American Girl

Gabriela is GOALS.

When I was eight all I wanted was a doll that pooped. I wanted to feed it, wipe its butt and change its diaper. The commercial for Baby Born— a doll that debuted in 1995 and met all of the above criteria— often played between episodes of my afternoon cartoons and featured a catchy jingle with soothing, maternal lyrics:

“Born baby born/please don’t cry anymore/ cuz your mommy is here/ baby born baby born.”

The doll made its owner feel like a mom. It’s life-like features, which prepared me for a motherhood role, supported indicators I’d already received—that my value as a woman was rooted in my destiny as a caretaker.

Baby Born wasn’t the only toy subliminally promoting mommy messages. In fact, all baby dolls are specifically marketed towards young girls and communicate similar takeaways.

By looking at the toy industry, we can discern a lot about our societal values. In her essay, Every Toy is Educational: Pay Attention to What it Teaches, Christia Brown Ph.D., discusses the role toys play in education and says, “All toys are educational, in that all toys teach. We may not, however, be paying attention to WHAT they are teaching.”

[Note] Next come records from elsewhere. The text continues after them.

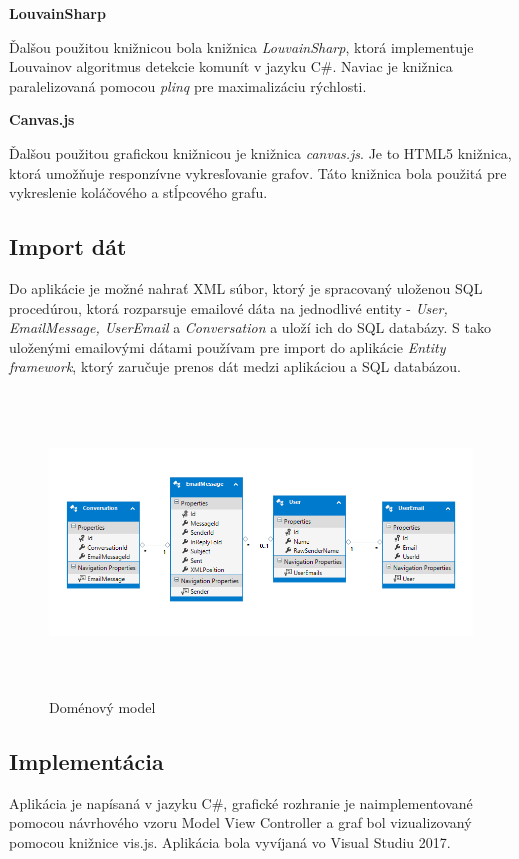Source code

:\documentclass[slovak,master,public,dept460,male,cpdeclaration,oneside]{diploma}
\begin{document}
\textbf{LouvainSharp}


Ďalšou použitou knižnicou bola knižnica \textit{LouvainSharp}, ktorá implementuje Louvainov algoritmus detekcie komunít v jazyku C\#. Naviac je knižnica paralelizovaná pomocou \textit{plinq} pre maximalizáciu rýchlosti. \cite{louvain}

\hfill \break

\textbf{Canvas.js}

Ďalšou použitou grafickou knižnicou je knižnica \textit{canvas.js}. Je to HTML5 knižnica, ktorá umožňuje responzívne vykresľovanie grafov. Táto knižnica bola použitá pre vykreslenie koláčového a stĺpcového grafu. \cite{canvas}



\subsection{Import dát}
Do aplikácie je možné nahrať XML súbor, ktorý je spracovaný uloženou SQL procedúrou, ktorá rozparsuje emailové dáta na jednodlivé entity - \textit{User, EmailMessage, UserEmail} a \textit{Conversation} a uloží ich do SQL databázy. S tako uloženými emailovými dátami používam pre import do aplikácie \textit{Entity framework}, ktorý zaručuje prenos dát medzi aplikáciou a SQL databázou.


\begin{figure}[H]
\centering
\includegraphics[width=16cm, height=8cm]{figures/domain_model}
\caption{Doménový model}
\end{figure}




\subsection{Implementácia}
Aplikácia je napísaná v jazyku C\#, grafické rozhranie je naimplementované pomocou návrhového vzoru Model View Controller a graf bol vizualizovaný pomocou knižnice vis.js. Aplikácia bola vyvíjaná vo Visual Studiu 2017.
\end{document}
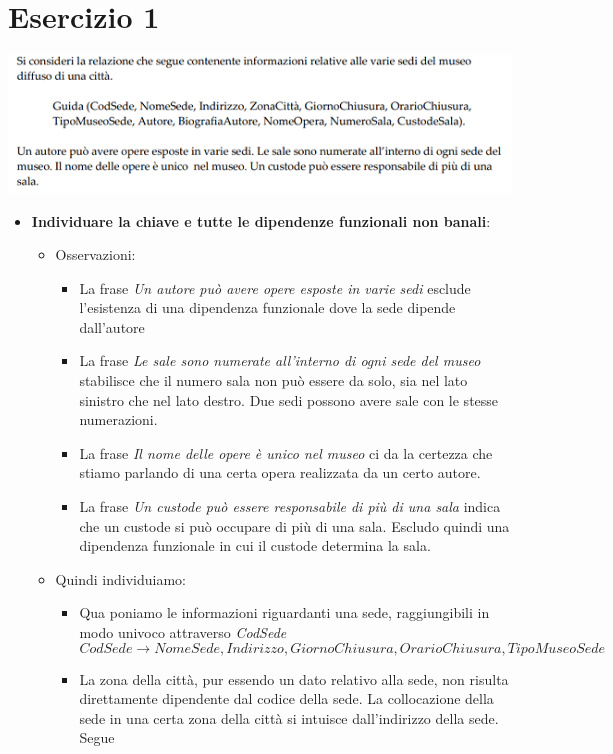 \section{Esercizio 1}
\begin{center}
	\includegraphics{images/222.PNG}
\end{center}
\begin{itemize}
	\item \textbf{Individuare la chiave e tutte le dipendenze funzionali non banali}:
	\begin{itemize}
		\item Osservazioni:
		\begin{itemize}
			\item La frase \emph{Un autore può avere opere esposte in varie sedi} esclude l'esistenza di una dipendenza funzionale dove la sede dipende dall'autore
			\item La frase \emph{Le sale sono numerate all'interno di ogni sede del museo} stabilisce che il numero sala non può essere da solo, sia nel lato sinistro che nel lato destro. Due sedi possono avere sale con le stesse numerazioni.
			\item La frase \emph{Il nome delle opere è unico nel museo} ci da la certezza che stiamo parlando di una certa opera realizzata da un certo autore.
			\item La frase \emph{Un custode può essere responsabile di più di una sala} indica che un custode si può occupare di più di una sala. Escludo quindi una dipendenza funzionale in cui il custode determina la sala.
		\end{itemize}
		\item Quindi individuiamo:
		\begin{itemize}
			\item Qua poniamo le informazioni riguardanti una sede, raggiungibili in modo univoco attraverso \emph{CodSede}
			\[CodSede \to NomeSede, Indirizzo, GiornoChiusura, OrarioChiusura, TipoMuseoSede\]
			\item La zona della città, pur essendo un dato relativo alla sede, non risulta direttamente dipendente dal codice della sede. La collocazione della sede in una certa zona della città si intuisce dall'indirizzo della sede. Segue

\end{itemize}
\end{itemize}
\end{itemize}
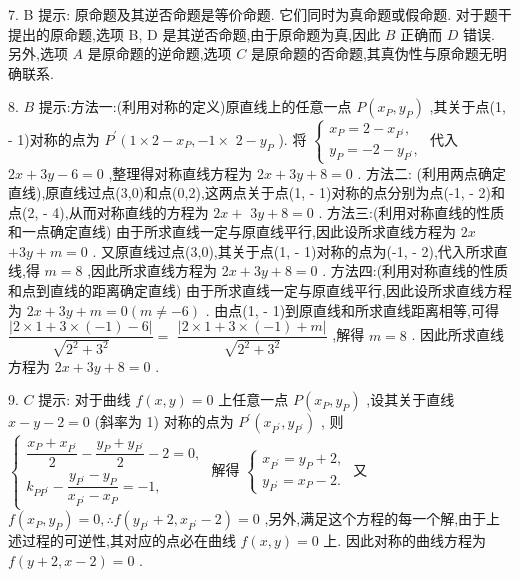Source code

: 7. B 提示: 原命题及其逆否命题是等价命题. 它们同时为真命题或假命题. 对于题干提出的原命题,选项 B, D 是其逆否命题,由于原命题为真,因此 $B$ 正确而 $D$ 错误. 另外,选项 $A$ 是原命题的逆命题,选项 $C$ 是原命题的否命题,其真伪性与原命题无明确联系.

8. $B$ 提示:方法一:(利用对称的定义)原直线上的任意一点 $P\left( {{x}_{P},{y}_{P}}\right)$ ,其关于点(1, - 1)对称的点为 ${P}^{\prime }\left( {1 \times  2 - {x}_{P}}\right. , - 1 \times$  $2 - {y}_{P}$ ). 将 $\left\{  \begin{array}{l} {x}_{P} = 2 - {x}_{{P}^{\prime }}, \\  {y}_{P} =  - 2 - {y}_{{P}^{\prime }}, \end{array}\right.$ 代入 ${2x} + {3y} - 6 = 0$ ,整理得对称直线方程为 ${2x} + {3y} + 8 = 0$ . 方法二: (利用两点确定直线),原直线过点(3,0)和点(0,2),这两点关于点(1, - 1)对称的点分别为点(-1, - 2)和点(2, - 4),从而对称直线的方程为 ${2x} +$  ${3y} + 8 = 0$ . 方法三:(利用对称直线的性质和一点确定直线) 由于所求直线一定与原直线平行,因此设所求直线方程为 ${2x}$  $+ {3y} + m = 0$ . 又原直线过点(3,0),其关于点(1, - 1)对称的点为(-1, - 2),代入所求直线,得 $m = 8$ ,因此所求直线方程为 ${2x} + {3y} + 8 = 0$ . 方法四:(利用对称直线的性质和点到直线的距离确定直线) 由于所求直线一定与原直线平行,因此设所求直线方程为 ${2x} + {3y} + m = 0\left( {m \neq   - 6}\right)$ . 由点(1, - 1)到原直线和所求直线距离相等,可得 $\dfrac{\left| 2 \times  1 + 3 \times  \left( -1\right)  - 6\right| }{\sqrt{{2}^{2} + {3}^{2}}} =$  $\dfrac{\left| 2 \times  1 + 3 \times  \left( -1\right)  + m\right| }{\sqrt{{2}^{2} + {3}^{2}}}$ ,解得 $m = 8$ . 因此所求直线方程为 ${2x} + {3y} + 8 = 0$ .

9. $C$ 提示: 对于曲线 $f\left( {x,y}\right)  = 0$ 上任意一点 $P\left( {{x}_{P},{y}_{P}}\right)$ ,设其关于直线 $x - y - 2 = 0$ (斜率为 1) 对称的点为 ${P}^{\prime }\left( {{x}_{{P}^{\prime }},{y}_{{P}^{\prime }}}\right)$ , 则 $\left\{  \begin{array}{l} \dfrac{{x}_{P} + {x}_{{P}^{\prime }}}{2} - \dfrac{{y}_{P} + {y}_{{P}^{\prime }}}{2} - 2 = 0, \\  {k}_{P{P}^{\prime }} - \dfrac{{y}_{{P}^{\prime }} - {y}_{P}}{{x}_{{P}^{\prime }} - {x}_{P}} =  - 1, \end{array}\right.$ 解得 $\left\{  \begin{array}{l} {x}_{{P}^{\prime }} = {y}_{P} + 2, \\  {y}_{{P}^{\prime }} = {x}_{P} - 2. \end{array}\right.$ 又 $f\left( {{x}_{P},{y}_{P}}\right)  = 0,\therefore f\left( {{y}_{{P}^{\prime }} + 2,{x}_{{P}^{\prime }} - 2}\right)  = 0$ ,另外,满足这个方程的每一个解,由于上述过程的可逆性,其对应的点必在曲线 $f\left( {x,y}\right)  = 0$ 上. 因此对称的曲线方程为 $f\left( {y + 2,x - 2}\right)  = 0$ .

Though toy packaging doesn’t explicitly state, “This doll may promote the idea that your child’s value is dependent on her good looks and care-taking skills,” the mere existence of dolls says exactly that.

If that much is true, American Girl is ensuring the messages reaching young girls is on the upswing with toys like the 2017 Girl of the Year. Like all American Girl dolls, this one has quite the back story.

American Girl

Gabriela McBride is a modern black girl working to overcome her stutter. The quiet creative learns to express herself through dance and poetry.

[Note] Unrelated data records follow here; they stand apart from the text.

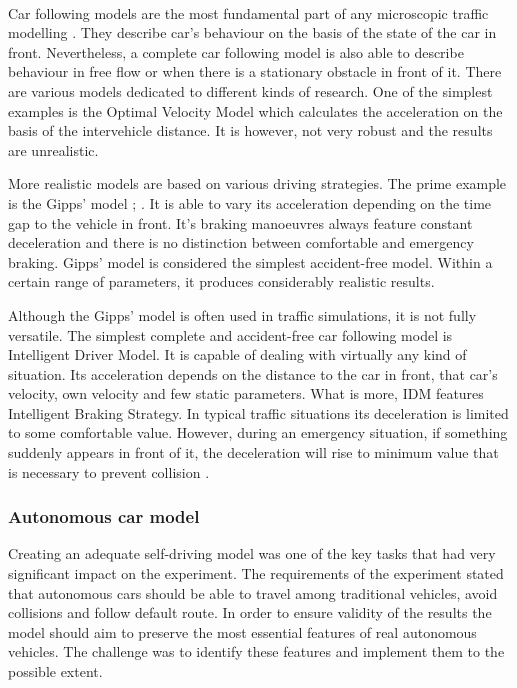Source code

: \documentclass[11pt,english]{article}
\begin{document}
\paragraph{}
Car following models are the most fundamental part of any microscopic traffic modelling \citep{treiber2013traffic}. They describe car's behaviour on the basis of the state of the car in front. Nevertheless, a complete car following model is also able to describe behaviour in free flow or when there is a stationary obstacle in front of it. There are various models dedicated to different kinds of research. One of the simplest examples is the Optimal Velocity Model which calculates the acceleration on the basis of the intervehicle distance. It is however, not very robust and the results are unrealistic. 
\par
More realistic models are based on various driving strategies. The prime example is the Gipps' model \citep{treiber2013traffic}; \citep{rothery1992car}. It is able to vary its acceleration depending on the time gap to the vehicle in front. It's braking manoeuvres always feature constant deceleration and there is no distinction between comfortable and emergency braking. Gipps' model is considered the simplest accident-free model. Within a certain range of parameters, it produces considerably realistic results.
\par
Although the Gipps' model is often used in traffic simulations, it is not fully versatile. The simplest complete and accident-free car following model is Intelligent Driver Model. It is capable of  dealing with virtually any kind of situation. Its acceleration depends on the distance to the car in front, that car's velocity, own velocity and few static parameters. What is more, IDM features Intelligent Braking Strategy. In typical traffic situations its deceleration is limited to some comfortable value. However, during an emergency situation, if something suddenly appears in front of it, the deceleration will rise to minimum value that is necessary to prevent collision \citep{treiber2013traffic}.



\subsubsection{Autonomous car model}


Creating an adequate self-driving model was one of the key tasks that had very significant impact on the experiment. The requirements of the experiment stated that autonomous cars should be able to travel among traditional vehicles, avoid collisions and follow default route. In order to ensure validity of the results the model should aim to preserve the most essential features of real autonomous vehicles. The challenge was to identify these features and implement them to the possible extent. 
\end{document}
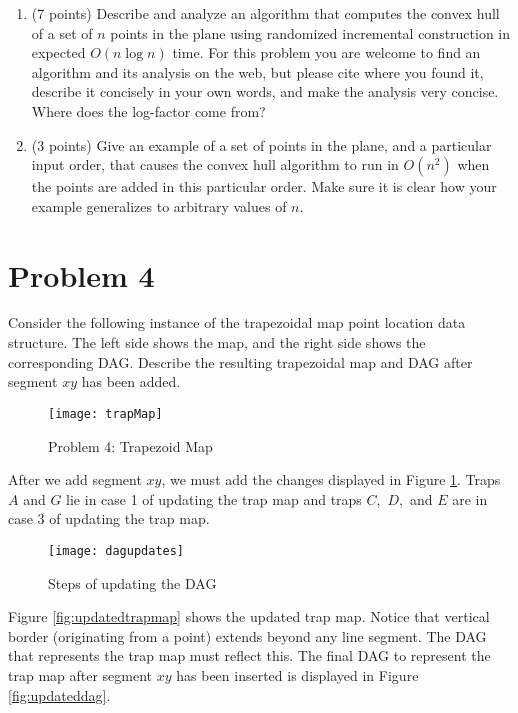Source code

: \documentclass[11pt]{article}
\begin{document}
\begin{enumerate}

    \item (7 points) Describe and analyze an algorithm that computes the
        convex hull of a set of $n$ points in the plane using randomized
        incremental construction in expected $O(n \log n)$ time. For this
        problem you are welcome to find an algorithm and its analysis on the
        web, but please cite where you found it, describe it concisely in
        your own words, and make the analysis very concise. Where does the
        log-factor come from?

    \item (3 points) Give an example of a set of points in the plane, and a
        particular input order, that causes the convex hull algorithm to run in
        $O(n^2)$ when the points are added in this particular order. Make sure it
        is clear how your example generalizes to arbitrary values of $n$.

\end{enumerate}
\answer

\newpage
\section*{Problem 4}

Consider the following instance of the trapezoidal map point location data
structure. The left side shows the map, and the right side shows the
corresponding DAG. Describe the resulting trapezoidal map and DAG after segment
$xy$ has been added.

\begin{figure}[h]
    \centering
    \texttt{[image: trapMap]}
    \caption{Problem 4: Trapezoid Map}
\end{figure}
\answer
After we add segment $xy$, we must add the changes displayed in Figure \ref{fig:dagupdates}.
Traps $A$ and $G$ lie in case 1 of updating the trap map and traps $C,$ $D,$ and $E$ are in case 3 of updating the trap map.

\begin{figure}[h]
    \centering
    \texttt{[image: dagupdates]}
    \caption{Steps of updating the DAG}
    \label{fig:dagupdates}
\end{figure}

\newpage
Figure \ref{fig:updatedtrapmap} shows the updated trap map.
Notice that vertical border (originating from a point) extends beyond any line segment.
The DAG that represents the trap map must reflect this.
The final DAG to represent the trap map after segment $xy$ has been inserted is displayed in Figure \ref{fig:updateddag}.
\end{document}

In addition to her admiration of the arts, the young wordsmith has a passion for activism. When the local art community center is in jeopardy, Gabriela takes a stand and uses her poetry to keep it from shutting down.

American Girl has always had a mission to inspire young girls by creating role models that embody strength, independence and leadership—but Gabriela’s relatable nature hits home. Instead of a historical character from the civil rights movement, Gabriela is a modern girl with glossy brown curls and an active, street-wear wardrobe. She looks just like any other girl.

In addition to creating Gabriela, the brand partnered with Scholastic—the world’s largest publisher and distributor of children’s books to create and distribute a free custom curriculum that teaches grade school students how to use poetry as a tool for self-expression. The program, “Express Yourself,” will be available online starting March 1, 2017 and will include teacher lessons, classroom activities, a poetry poster and parenting tips.

Throughout the month of April, the Express Yourself program will motivate boys and girls to find their creative voices and encourage them to share their stories in a poetry contest at the end of the month.